#3992 TclpDlopen failing on MacOSX 10.4 and later

obsolete: 8.5.2
closed-fixed
8
2014-07-12
2008-05-09
No

Hi

A change was made to tclLoadDyld.c to use the dlfcn API (dlopen) on MacOSX 10.4 or later instead of the obsolete/deprecated NSModule API.

However, the call to dlopen is problematic:
dlHandle = dlopen(nativePath, RTLD_NOW | RTLD_LOCAL);

RLTD_LOCAL is *not* the default value for dlopen, the default is RTLD_GLOBAL. RLTD_LOCAL prevents Tcl/Tk from being able to load any dynamic library/module which depends (i.e. was linked against) a previously loaded dynamic library/module.

Unless I missed the rational for picking RLTD_LOCAL, could Tcl/Tk please use the default RLTD_GLOBAL?

From the man page:
http://developer.apple.com/documentation/Darwin/Reference/ManPages/man3/dlopen.3.html

RTLD_GLOBAL: Symbols exported from this image (dynamic library or bundle) will be available to any images build with -flat_namespace option to ld(1) or to calls to dlsym() when using a spe-cial specialcial handle.

RTLD_LOCAL: Symbols exported from this image (dynamic library or bundle) are generally hidden and only availble to dlsym() when directly using the handle returned by this call to dlopen().

In the second case, a library/module A will load correctly but will hide its symbols. Tcl/Tk will fail to load a library/module B if B depends on symbols in A (i.e. was dynamically linked against A).

Example:

barre [562] $ /opt/tcltk8.5.0/bin/wish8.5
% load libvtkCommonTCL.dylib
% load libvtkFilteringTCL.dylib
dlopen(libvtkFilteringTCL.dylib, 6): Symbol not found: __Z14vtkTclInDeleteP10Tcl_Interp
Referenced from: /Users/barre/build/VTK-VTK-5-2-tcl85-debug/bin/libvtkFilteringTCL.dylib
Expected in: flat namespace

the __Z14vtkTclInDeleteP10Tcl_Interp symbol *is* actually in libvtkCommonTCL.dylib.
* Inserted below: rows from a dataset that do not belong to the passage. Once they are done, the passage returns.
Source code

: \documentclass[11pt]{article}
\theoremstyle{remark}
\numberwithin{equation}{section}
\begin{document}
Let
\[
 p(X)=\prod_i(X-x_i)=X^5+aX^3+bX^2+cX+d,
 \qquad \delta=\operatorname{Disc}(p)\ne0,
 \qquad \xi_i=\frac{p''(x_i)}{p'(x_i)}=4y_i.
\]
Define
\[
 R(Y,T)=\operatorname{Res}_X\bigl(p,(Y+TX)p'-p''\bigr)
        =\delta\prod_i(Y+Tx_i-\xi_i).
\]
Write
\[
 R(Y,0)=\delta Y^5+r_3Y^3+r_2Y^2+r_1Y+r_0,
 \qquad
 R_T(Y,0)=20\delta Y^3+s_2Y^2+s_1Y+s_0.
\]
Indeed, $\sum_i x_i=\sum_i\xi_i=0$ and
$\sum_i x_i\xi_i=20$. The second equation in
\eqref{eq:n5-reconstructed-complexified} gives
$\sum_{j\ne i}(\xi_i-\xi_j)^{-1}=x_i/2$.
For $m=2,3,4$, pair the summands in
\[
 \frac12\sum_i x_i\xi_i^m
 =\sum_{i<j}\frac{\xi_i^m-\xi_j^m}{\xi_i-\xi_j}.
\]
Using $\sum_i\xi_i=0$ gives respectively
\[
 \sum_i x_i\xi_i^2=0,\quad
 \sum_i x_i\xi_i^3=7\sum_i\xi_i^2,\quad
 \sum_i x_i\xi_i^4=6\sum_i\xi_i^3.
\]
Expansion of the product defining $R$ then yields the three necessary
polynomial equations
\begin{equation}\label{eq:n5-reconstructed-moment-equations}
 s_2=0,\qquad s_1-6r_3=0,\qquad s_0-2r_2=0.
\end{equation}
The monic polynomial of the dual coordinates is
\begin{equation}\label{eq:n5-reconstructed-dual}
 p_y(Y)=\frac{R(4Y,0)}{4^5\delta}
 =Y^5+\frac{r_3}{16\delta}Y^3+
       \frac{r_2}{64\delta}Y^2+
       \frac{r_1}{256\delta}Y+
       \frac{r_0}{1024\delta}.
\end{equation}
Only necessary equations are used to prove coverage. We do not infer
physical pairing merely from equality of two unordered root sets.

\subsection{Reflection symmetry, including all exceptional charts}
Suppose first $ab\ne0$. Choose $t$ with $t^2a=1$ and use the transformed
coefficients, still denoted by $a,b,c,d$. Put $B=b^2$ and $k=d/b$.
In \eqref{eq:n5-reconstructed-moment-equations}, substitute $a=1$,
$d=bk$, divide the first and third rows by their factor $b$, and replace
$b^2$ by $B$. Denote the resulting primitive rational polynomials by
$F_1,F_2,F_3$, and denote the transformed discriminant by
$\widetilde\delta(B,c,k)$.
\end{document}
barre [563] $ otool -L libvtkFilteringTCL.dylib
libvtkFilteringTCL.dylib:
libvtkFilteringTCL.5.2.dylib (compatibility version 0.0.0, current version 0.0.0)
libvtkFiltering.5.2.dylib (compatibility version 0.0.0, current version 0.0.0)
libvtkCommonTCL.5.2.dylib (compatibility version 0.0.0, current version 0.0.0)
libvtkCommon.5.2.dylib (compatibility version 0.0.0, current version 0.0.0)
/opt/tcltk8.5.0/lib/libtcl8.5.dylib (compatibility version 8.5.0, current version 8.5.0)
[...]

Manually changing RLTD_LOCAL to RLTD_GLOBAL, I was able to load both libraries without any problem inside Tcl/Tk 8.5.2.

Thank you

Discussion

  • Sébastien BARRE

    • assigned_to: kennykb --> das
     
  • Daniel A. Steffen

    Logged In: YES
    user_id=90580
    Originator: NO

    I'll try to track down where the decision to use RLTD_LOCAL came from but at first glance I agree that this appears to be a bug, thanks for the report.

     
  • Daniel A. Steffen

    • priority: 5 --> 8
    • status: open --> open-accepted
     
  • Jan Nijtmans

    Jan Nijtmans - 2008-05-13

    Logged In: YES
    user_id=61031
    Originator: NO

    2008/5/9 SourceForge.net <noreply@sourceforge.net>:
    > However, the call to dlopen is problematic:
    > dlHandle = dlopen(nativePath, RTLD_NOW | RTLD_LOCAL);
    >
    > RLTD_LOCAL is *not* the default value for dlopen, the default is RTLD_GLOBAL. RLTD_LOCAL prevents Tcl/Tk from being able to load any dynamic library/module which depends (i.e. was linked against) a previously loaded dynamic library/module.
    >
    > Unless I missed the rational for picking RLTD_LOCAL, could Tcl/Tk please use the default RLTD_GLOBAL?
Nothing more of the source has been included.